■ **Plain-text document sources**
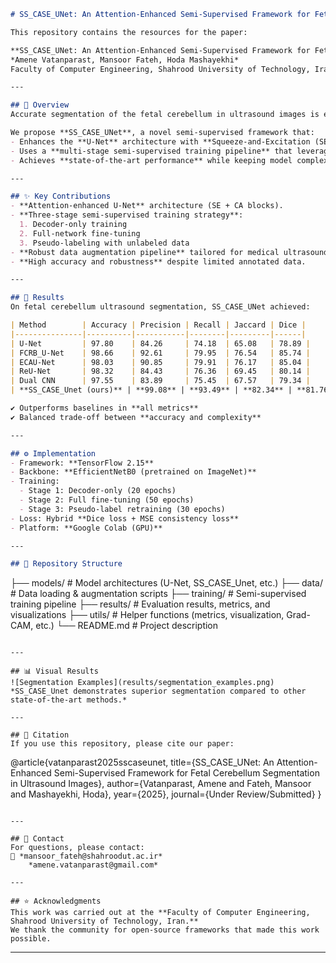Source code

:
 ```markdown
# SS_CASE_UNet: An Attention-Enhanced Semi-Supervised Framework for Fetal Cerebellum Segmentation

This repository contains the resources for the paper:

**SS_CASE_UNet: An Attention-Enhanced Semi-Supervised Framework for Fetal Cerebellum Segmentation in Ultrasound Images**  
*Amene Vatanparast, Mansoor Fateh, Hoda Mashayekhi*  
Faculty of Computer Engineering, Shahrood University of Technology, Iran  

---

## 📖 Overview
Accurate segmentation of the fetal cerebellum in ultrasound images is essential for prenatal diagnostics, but it remains challenging due to image noise, anatomical complexity, and the scarcity of annotated data.  

We propose **SS_CASE_UNet**, a novel semi-supervised framework that:
- Enhances the **U-Net** architecture with **Squeeze-and-Excitation (SE)** and **Coordinate Attention (CA)** blocks.  
- Uses a **multi-stage semi-supervised training pipeline** that leverages both labeled and unlabeled data.  
- Achieves **state-of-the-art performance** while keeping model complexity practical for clinical use.  

---

## ✨ Key Contributions
- **Attention-enhanced U-Net** architecture (SE + CA blocks).  
- **Three-stage semi-supervised training strategy**:
  1. Decoder-only training  
  2. Full-network fine-tuning  
  3. Pseudo-labeling with unlabeled data  
- **Robust data augmentation pipeline** tailored for medical ultrasound images.  
- **High accuracy and robustness** despite limited annotated data.  

---

## 🧪 Results
On fetal cerebellum ultrasound segmentation, SS_CASE_UNet achieved:

| Method        | Accuracy | Precision | Recall | Jaccard | Dice |
|---------------|----------|-----------|--------|---------|------|
| U-Net         | 97.80    | 84.26     | 74.18  | 65.08   | 78.89 |
| FCRB_U-Net    | 98.66    | 92.61     | 79.95  | 76.54   | 85.74 |
| ECAU-Net      | 98.03    | 90.85     | 79.91  | 76.17   | 85.04 |
| ReU-Net       | 98.32    | 84.43     | 76.36  | 69.45   | 80.14 |
| Dual CNN      | 97.55    | 83.89     | 75.45  | 67.57   | 79.34 |
| **SS_CASE_Unet (ours)** | **99.08** | **93.49** | **82.34** | **81.76** | **87.65** |

✔ Outperforms baselines in **all metrics**  
✔ Balanced trade-off between **accuracy and complexity**  

---

## ⚙️ Implementation
- Framework: **TensorFlow 2.15**
- Backbone: **EfficientNetB0 (pretrained on ImageNet)**
- Training:  
  - Stage 1: Decoder-only (20 epochs)  
  - Stage 2: Full fine-tuning (50 epochs)  
  - Stage 3: Pseudo-label retraining (30 epochs)  
- Loss: Hybrid **Dice loss + MSE consistency loss**  
- Platform: **Google Colab (GPU)**  

---

## 📂 Repository Structure
```

├── models/            # Model architectures (U-Net, SS\_CASE\_Unet, etc.)
├── data/              # Data loading & augmentation scripts
├── training/          # Semi-supervised training pipeline
├── results/           # Evaluation results, metrics, and visualizations
├── utils/             # Helper functions (metrics, visualization, Grad-CAM, etc.)
└── README.md          # Project description

```

---

## 📊 Visual Results
![Segmentation Examples](results/segmentation_examples.png)  
*SS_CASE_Unet demonstrates superior segmentation compared to other state-of-the-art methods.*

---

## 📌 Citation
If you use this repository, please cite our paper:

```

@article{vatanparast2025sscaseunet,
title={SS\_CASE\_UNet: An Attention-Enhanced Semi-Supervised Framework for Fetal Cerebellum Segmentation in Ultrasound Images},
author={Vatanparast, Amene and Fateh, Mansoor and Mashayekhi, Hoda},
year={2025},
journal={Under Review/Submitted}
}

```

---

## 📧 Contact
For questions, please contact:  
📩 *mansoor_fateh@shahroodut.ac.ir*
    *amene.vatanparast@gmail.com*

---

## ⭐ Acknowledgments
This work was carried out at the **Faculty of Computer Engineering, Shahrood University of Technology, Iran.**  
We thank the community for open-source frameworks that made this work possible.
```

---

■ **TASK ITEM**
For every line above that holds the word "data", report the whole line.

■ **RESULT OF THE TASK**
Accurate segmentation of the fetal cerebellum in ultrasound images is essential for prenatal diagnostics, but it remains challenging due to image noise, anatomical complexity, and the scarcity of annotated data.  
- Uses a **multi-stage semi-supervised training pipeline** that leverages both labeled and unlabeled data.  
  3. Pseudo-labeling with unlabeled data  
- **Robust data augmentation pipeline** tailored for medical ultrasound images.  
- **High accuracy and robustness** despite limited annotated data.  
├── data/              # Data loading & augmentation scripts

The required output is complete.